REQUIREMENT: Report only the number of lines that contain the string "Raum" in the records below.

————

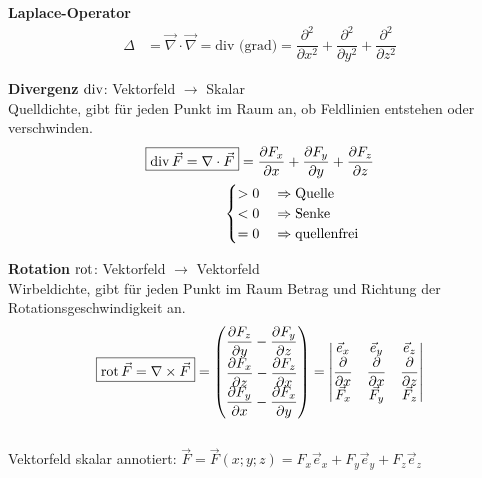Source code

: \textbf{Laplace-Operator}
\begin{align*}
    \varDelta  & = \vec{\nabla} \cdot \vec{\nabla} = \textrm{div (grad)} = 
    \dfrac{\partial ^2}{\partial x^2}+\dfrac{\partial ^2}{\partial y^2}+\dfrac{\partial ^2}{\partial z^2}
\end{align*}

\textbf{Divergenz} $\operatorname{div}$: Vektorfeld $\rightarrow$ Skalar\\
\small{Quelldichte, gibt für jeden Punkt im Raum an, ob Feldlinien entstehen oder verschwinden.}
\begin{align*}
    \boxed{\operatorname{div} \vec{F} = \nabla \cdot \vec{F}}   =  \dfrac{\partial F_x}{\partial x} 
    + \dfrac{\partial F_y}{\partial y} + \dfrac{\partial F_z}{\partial z}\\ 
                                 \begin{cases}
    > 0 \quad\Rightarrow \textnormal{Quelle}  \\
    < 0 \quad\Rightarrow \textnormal{Senke} \\
    = 0 \quad\Rightarrow \textnormal{quellenfrei} 
\end{cases}                                      
\end{align*}

\textbf{Rotation} $\operatorname{rot}$: Vektorfeld $\rightarrow$ Vektorfeld\\ 
\small{Wirbeldichte, gibt für jeden Punkt im Raum Betrag und Richtung der Rotationsgeschwindigkeit an.}
\begin{align*}
\boxed{\operatorname{rot} \vec{F} = \nabla \times \vec{F} } = 
\begin{pmatrix}
    \dfrac{\partial F_z}{\partial y} - \dfrac{\partial F_y}{\partial z} \\
    \dfrac{\partial F_x}{\partial z} - \dfrac{\partial F_z}{\partial x} \\
    \dfrac{\partial F_y}{\partial x} - \dfrac{\partial F_x}{\partial y}
\end{pmatrix} =
\begin{vmatrix}
    \vec{e}_x & \vec{e}_y & \vec{e}_z \\
    \dfrac{\partial}{\partial x} & \dfrac{\partial }{\partial x} & \dfrac{\partial }{\partial z} \\
    \vec{F}_x & \vec{F}_y & \vec{F}_z
\end{vmatrix}
\end{align*}\\
Vektorfeld skalar annotiert: $\vec{F} = \vec{F}(x;y;z) = F_x\vec{e}_x+F_y\vec{e}_y+F_z\vec{e}_z$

————

ANSWER BELOW: 2